Enterprise and Skills Review report on Phase 2: Skills Alignment
Report illustrating the outcomes and progress achieved by the Skills Alignment project as part of the Enterprise and Skills Review.
3. Delivering Better Outcomes
As a result of the project, SDS, SFC and Scottish Government will take forward an implementation programme to align the relevant elements of planning, commissioning and evaluation. This will be supported by enhanced strategic oversight, guidance and reporting arrangements which align the responsibilities of the Strategic Board, the repurposed Skills Committee [1] of the SFC and the boards of the two agencies.
The role of the Strategic Board will be critical in setting direction on how the work of the two agencies', alongside that of the Enterprise Agencies, contributes meaningfully to wider efforts to deliver a step change in productivity.
The existing Skills Committee of the SFC will be repurposed as the Skills Committee of the Strategic Board to take on a new role which will provide an intermediate level of oversight at a greater level of detail between the SFC and SDS, their respective Boards and the Strategic Board. The remit and membership of the Skills Committee will be reviewed to allow it to take on this new role and accordingly draw on the right levels of expertise. The newly repurposed Skills Committee will take full authority from the Strategic Board.
Integrated Skills Planning
We will establish a new core joint executive team, led by a single director reporting directly to the CEO's of both agencies and working with a virtual team in both organisations. The functions of this team will be to align skills planning across both agencies.
Focussing support on the user - developing the user-centric model
The project has focussed on ensuring the needs of learners, employers and the economy as a whole are central to aligned skills planning and commissioning across the agencies.
Enhanced use of learner, agencies and employer insight, more direct employer engagement in the work of both agencies, an improved understanding of the capacity and potential of all providers and a shared focus on contributing to a more productive economy will be key features across the joint planning, decision making and commissioning processes being developed.
Joining the partners up to deliver
Both agencies will align activity to deliver a joint 5 step skills planning and provision model. The steps in the process will be:
Step 1: Agreed Skills Demand Assessment - to ensure data and industry-led and employee-led insights are robustly considered as an integral and balanced element of Scotland's skills planning and provision process for FE, HE and work-based learning.
Step 2: Joint Provision Planning - ensure data and information on provision is robustly considered as an integral and balanced element of Scotland's skills planning and provision process for FE, HE and work-based learning. This will include confirming a single process to analyse and report on capacity across all providers; joint planning to align 'open market' and 'institutional' approaches, eradicating overlap and duplication; responding to findings from the Learner Journey workstream to build capacity and capability in the supply chain; skills provision plan informed by Return on Investment ( ROI) measures; capacity of CIAG to inform learner choice and connect that choice to employer demand.

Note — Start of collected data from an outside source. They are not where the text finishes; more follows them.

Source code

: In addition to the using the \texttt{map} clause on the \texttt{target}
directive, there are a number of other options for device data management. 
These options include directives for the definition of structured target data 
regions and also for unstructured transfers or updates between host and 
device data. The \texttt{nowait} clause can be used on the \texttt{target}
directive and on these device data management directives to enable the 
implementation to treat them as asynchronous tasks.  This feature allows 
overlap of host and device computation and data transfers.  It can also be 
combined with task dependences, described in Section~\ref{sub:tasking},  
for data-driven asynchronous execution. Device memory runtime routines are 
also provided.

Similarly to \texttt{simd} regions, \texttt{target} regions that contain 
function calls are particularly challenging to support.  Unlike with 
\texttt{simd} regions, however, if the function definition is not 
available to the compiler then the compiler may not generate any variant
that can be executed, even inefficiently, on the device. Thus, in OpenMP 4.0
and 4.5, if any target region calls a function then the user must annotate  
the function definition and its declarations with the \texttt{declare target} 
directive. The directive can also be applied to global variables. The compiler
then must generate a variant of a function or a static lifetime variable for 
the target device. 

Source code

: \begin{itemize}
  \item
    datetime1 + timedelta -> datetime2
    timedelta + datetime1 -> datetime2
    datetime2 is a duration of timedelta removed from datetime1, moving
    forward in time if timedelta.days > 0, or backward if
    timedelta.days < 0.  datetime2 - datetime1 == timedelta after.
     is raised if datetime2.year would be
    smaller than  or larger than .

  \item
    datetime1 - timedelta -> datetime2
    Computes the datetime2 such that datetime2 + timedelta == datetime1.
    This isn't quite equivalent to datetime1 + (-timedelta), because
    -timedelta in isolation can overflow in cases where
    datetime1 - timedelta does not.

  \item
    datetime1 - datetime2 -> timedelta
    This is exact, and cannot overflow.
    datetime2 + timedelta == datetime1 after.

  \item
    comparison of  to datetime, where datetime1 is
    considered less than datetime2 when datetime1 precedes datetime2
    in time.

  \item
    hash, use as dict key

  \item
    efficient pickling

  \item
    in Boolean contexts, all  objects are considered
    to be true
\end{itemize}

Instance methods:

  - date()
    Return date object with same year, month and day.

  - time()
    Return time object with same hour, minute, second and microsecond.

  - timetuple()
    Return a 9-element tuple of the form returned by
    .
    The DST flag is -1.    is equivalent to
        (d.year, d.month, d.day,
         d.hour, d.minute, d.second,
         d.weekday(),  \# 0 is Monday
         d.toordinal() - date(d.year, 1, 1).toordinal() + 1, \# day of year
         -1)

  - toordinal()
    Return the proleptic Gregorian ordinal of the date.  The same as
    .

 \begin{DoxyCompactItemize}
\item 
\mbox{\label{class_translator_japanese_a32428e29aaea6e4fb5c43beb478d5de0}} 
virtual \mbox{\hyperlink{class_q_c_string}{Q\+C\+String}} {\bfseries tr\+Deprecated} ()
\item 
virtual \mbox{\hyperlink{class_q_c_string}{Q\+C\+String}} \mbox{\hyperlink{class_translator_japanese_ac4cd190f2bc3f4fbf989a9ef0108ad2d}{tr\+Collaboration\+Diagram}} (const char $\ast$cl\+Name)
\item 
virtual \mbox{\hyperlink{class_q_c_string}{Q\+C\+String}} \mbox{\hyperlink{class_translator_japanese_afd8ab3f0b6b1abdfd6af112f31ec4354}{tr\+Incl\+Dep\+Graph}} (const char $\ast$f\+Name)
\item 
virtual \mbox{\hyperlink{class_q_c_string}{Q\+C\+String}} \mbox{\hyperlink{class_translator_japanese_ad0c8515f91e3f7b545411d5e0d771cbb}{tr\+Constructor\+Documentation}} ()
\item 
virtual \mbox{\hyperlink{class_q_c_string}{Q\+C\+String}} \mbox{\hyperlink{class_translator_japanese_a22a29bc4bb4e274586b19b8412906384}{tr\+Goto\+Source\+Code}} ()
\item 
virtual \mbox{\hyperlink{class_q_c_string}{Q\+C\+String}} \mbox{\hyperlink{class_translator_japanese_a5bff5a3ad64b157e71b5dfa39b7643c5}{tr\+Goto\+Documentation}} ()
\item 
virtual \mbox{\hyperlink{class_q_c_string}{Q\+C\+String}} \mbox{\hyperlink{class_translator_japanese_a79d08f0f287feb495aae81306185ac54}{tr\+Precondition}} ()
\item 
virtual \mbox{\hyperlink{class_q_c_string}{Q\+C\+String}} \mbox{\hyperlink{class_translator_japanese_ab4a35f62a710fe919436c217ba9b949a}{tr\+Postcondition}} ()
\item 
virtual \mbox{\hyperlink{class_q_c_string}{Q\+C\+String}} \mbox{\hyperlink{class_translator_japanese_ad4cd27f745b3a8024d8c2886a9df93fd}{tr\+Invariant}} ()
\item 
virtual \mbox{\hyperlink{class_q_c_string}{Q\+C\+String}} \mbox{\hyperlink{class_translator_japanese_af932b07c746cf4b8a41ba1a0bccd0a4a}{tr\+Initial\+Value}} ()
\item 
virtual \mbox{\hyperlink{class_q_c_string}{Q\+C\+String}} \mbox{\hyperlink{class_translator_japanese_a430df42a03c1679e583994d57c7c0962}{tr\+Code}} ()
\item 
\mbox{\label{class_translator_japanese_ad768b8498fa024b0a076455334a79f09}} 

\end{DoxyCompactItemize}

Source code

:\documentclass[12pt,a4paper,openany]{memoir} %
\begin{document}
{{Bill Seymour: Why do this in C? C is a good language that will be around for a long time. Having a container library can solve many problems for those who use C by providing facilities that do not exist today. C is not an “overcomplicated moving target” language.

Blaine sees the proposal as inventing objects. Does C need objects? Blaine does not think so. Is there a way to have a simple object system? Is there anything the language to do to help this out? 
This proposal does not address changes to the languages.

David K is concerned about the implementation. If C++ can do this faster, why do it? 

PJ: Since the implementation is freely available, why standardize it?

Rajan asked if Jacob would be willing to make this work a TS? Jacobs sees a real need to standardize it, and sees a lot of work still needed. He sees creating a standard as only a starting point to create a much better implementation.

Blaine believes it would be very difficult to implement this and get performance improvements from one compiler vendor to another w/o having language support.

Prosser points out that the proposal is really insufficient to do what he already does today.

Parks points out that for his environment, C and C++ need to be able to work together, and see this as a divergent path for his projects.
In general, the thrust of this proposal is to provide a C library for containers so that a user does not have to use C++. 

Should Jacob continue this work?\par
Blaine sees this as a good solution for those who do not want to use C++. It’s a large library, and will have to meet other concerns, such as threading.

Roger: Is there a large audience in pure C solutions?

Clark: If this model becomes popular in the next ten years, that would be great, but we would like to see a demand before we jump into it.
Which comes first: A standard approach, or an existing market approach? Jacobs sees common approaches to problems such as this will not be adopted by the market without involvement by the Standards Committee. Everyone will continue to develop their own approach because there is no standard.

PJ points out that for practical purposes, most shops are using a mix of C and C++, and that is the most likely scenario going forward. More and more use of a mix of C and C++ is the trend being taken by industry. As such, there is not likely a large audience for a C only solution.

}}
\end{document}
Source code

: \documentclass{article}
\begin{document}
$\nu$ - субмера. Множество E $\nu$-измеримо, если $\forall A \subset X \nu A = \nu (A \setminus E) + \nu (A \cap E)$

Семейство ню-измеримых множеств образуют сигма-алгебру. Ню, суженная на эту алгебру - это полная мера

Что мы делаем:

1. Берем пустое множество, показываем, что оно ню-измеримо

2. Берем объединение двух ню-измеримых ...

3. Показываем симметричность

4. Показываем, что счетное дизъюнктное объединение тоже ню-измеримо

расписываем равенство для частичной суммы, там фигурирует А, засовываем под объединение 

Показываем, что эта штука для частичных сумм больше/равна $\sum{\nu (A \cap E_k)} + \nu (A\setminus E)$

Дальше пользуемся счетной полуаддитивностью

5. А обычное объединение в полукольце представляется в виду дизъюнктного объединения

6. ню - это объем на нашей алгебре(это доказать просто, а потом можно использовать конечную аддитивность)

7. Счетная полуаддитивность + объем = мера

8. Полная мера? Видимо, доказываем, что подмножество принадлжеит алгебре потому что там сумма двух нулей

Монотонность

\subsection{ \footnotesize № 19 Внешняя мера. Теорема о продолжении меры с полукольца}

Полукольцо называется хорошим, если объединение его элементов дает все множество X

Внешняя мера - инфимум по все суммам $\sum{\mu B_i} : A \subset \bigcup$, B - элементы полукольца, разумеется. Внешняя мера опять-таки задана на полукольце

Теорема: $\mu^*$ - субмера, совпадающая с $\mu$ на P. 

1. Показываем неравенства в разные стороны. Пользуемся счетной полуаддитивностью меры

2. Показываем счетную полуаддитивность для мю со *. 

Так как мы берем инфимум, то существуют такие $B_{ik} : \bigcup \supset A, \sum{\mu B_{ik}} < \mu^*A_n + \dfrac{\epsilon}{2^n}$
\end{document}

Step 3: Integrated Processes For Progressing Institutional Outcome Agreements & Commissioning With Training Providers - The proposed process for investment in skills will take account of the outputs from Step 1 & 2, alongside other SG/Strategic Board priorities. Step 3 will incorporate an assurance role for the new integrated team so that duplication, overlap and gaps are formally considered across the planned skills investment by SFC and SDS. The day to day agreement of Outcome Agreements ( SFC) and the commissioning of training providers ( SDS) will continue to be managed internally within each agency, supported by the co-ordinated intelligence of the central team.
Step 4: Co-Ordinated Outcome Agreement Execution & Training Provider Contract Management - To ensure robust monitoring, performance management, contract management and effective implementation of agreed FE, HE and work-based learning commissions. This will include:
- Day to day performance management of OAs and training commissions to be undertaken by each agency.
- Co-ordinate performance monitoring of providers & learner experiences.
- Develop common data platforms for compliance and performance reporting & digital access points & platforms.
This is necessarily separate and distinct from Step 3, as it will focus on both monitoring and active performance management. The new integrated team will provide the unified approach to monitoring. However the day to day active performance management will be managed internally within each agency.
Step 5: Joint Review & Evaluation - The joint executive team will have responsibility for co-ordinating and undertaking a joint programme of evaluation in line with the requirements of the new strategic board. This will ensure that the joint skills provision plan adequately balances the needs & priorities of 'inclusive growth', the economy, industry sectors, employers, regional economies; as well as learners, institutions and private providers; and to hard align performance & evaluation systems with common performance measures that support the Strategic Plan's KPIs & 'inclusive growth' framework and realisation of return on investment throughout the system. This will be consistent with and fit within the ambit of the SG's new National Performance Framework and the associated analytical unit.